Kurtuluş Tayiz: Şöyle kaçırılmaya çalışılacaktı bu kişiler mutlaka. Şunu açıkça söyleyelim şu an şüpheli konumunda da olsalar darbe girişimine kalktılar, ortaya çıkan mevcut deliller bu kişilerin bir casusluk şebekesinin parçası olduğunu aşağı yukarı ortaya koyuyor, bunu yargı sürecinde sonucunda göreceğiz. Bir uluslararası casusluk şebekesinin üyelerini siz bir anda içerden kaçırmaya çalışıyorsunuz.

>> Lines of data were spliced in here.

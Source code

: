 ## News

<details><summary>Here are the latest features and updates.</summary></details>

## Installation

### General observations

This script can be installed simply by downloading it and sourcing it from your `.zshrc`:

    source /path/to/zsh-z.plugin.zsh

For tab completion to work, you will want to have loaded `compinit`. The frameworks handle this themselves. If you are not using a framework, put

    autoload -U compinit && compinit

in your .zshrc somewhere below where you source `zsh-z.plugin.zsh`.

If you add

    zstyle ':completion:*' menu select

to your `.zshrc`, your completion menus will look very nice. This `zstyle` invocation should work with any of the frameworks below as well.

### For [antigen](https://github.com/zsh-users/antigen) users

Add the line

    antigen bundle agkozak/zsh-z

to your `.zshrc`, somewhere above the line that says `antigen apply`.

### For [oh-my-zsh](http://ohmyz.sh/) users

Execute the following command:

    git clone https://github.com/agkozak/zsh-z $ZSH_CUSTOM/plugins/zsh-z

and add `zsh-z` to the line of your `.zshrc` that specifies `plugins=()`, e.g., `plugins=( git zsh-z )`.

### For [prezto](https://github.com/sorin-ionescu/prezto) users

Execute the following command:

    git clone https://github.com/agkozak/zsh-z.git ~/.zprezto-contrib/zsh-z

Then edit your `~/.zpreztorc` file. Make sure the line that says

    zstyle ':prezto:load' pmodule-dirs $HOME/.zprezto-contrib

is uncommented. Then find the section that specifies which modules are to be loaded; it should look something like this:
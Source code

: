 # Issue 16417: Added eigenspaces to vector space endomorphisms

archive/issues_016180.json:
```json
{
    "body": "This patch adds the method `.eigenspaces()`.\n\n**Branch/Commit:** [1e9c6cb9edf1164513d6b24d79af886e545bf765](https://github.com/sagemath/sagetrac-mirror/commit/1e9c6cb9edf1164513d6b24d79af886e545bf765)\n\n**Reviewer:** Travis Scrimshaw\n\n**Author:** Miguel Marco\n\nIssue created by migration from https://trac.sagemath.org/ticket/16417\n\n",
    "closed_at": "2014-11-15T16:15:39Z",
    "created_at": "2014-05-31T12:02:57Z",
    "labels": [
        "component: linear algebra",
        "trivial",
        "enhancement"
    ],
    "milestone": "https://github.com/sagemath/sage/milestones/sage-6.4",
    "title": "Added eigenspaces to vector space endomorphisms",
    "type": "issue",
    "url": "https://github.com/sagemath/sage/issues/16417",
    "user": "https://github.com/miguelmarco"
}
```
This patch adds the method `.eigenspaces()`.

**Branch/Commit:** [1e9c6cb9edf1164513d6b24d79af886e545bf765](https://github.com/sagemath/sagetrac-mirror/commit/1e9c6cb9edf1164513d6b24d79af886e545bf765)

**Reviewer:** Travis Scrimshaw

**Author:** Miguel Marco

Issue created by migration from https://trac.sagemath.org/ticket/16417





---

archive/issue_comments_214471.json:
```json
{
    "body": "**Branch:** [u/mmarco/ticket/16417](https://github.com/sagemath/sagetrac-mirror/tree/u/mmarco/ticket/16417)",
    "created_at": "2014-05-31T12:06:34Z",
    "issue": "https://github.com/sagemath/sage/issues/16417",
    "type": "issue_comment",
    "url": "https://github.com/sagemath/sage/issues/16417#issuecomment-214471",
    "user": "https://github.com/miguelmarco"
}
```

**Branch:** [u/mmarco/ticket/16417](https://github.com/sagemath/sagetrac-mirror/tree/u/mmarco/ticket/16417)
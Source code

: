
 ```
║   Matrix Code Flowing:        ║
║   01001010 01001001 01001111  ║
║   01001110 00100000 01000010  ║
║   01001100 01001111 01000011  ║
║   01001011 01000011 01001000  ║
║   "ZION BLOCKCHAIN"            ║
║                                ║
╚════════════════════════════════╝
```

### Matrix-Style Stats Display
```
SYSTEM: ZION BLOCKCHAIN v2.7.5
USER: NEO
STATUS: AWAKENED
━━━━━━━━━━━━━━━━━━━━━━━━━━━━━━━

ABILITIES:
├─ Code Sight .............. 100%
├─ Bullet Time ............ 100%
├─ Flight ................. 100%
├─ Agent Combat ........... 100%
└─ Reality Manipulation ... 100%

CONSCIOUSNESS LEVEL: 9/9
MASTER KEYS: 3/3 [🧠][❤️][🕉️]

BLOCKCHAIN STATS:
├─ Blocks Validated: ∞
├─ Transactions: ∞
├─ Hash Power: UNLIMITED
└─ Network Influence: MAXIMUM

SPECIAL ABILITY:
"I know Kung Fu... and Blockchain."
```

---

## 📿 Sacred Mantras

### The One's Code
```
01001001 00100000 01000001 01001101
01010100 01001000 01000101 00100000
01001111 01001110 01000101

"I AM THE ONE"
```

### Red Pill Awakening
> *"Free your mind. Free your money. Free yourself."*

Bakın bu çok büyük bir olay çok büyük bir suçlama. Böyle bir hakimlerin bu görevi kötüye kullanmasının çok çok üzerinde bir durum. Siz bu ülkenin casusluk suçlamasıyla içeri aldığı soruşturduğu yargılamaya tabi tuttuğu bir polis şefi ekibini yetkisiz usulsüz bir kararla kaçırmaya çalıştınız bence bunun da soruşturulması gerekiyor. Yargı kılıfına sokulmaya çalışılsa da bu uluslararası bir kaçırma girişimi. Aynı zamanda cezaevinden adam kaçırma girişimi. Bütün çıplaklığıyla karşımızda duran olayın kendisi bu. Evet hapishanede casusluk suçlamasıyla tutuklu bulunan yaklaşık 65 Emniyet mensubunun ya da eski personelinin kaçırılmaya çalışıldığını izledik. Ve devlet tabi refleks gösterdi. Bu konuda da bir test oldu devlet için... (Klip 1)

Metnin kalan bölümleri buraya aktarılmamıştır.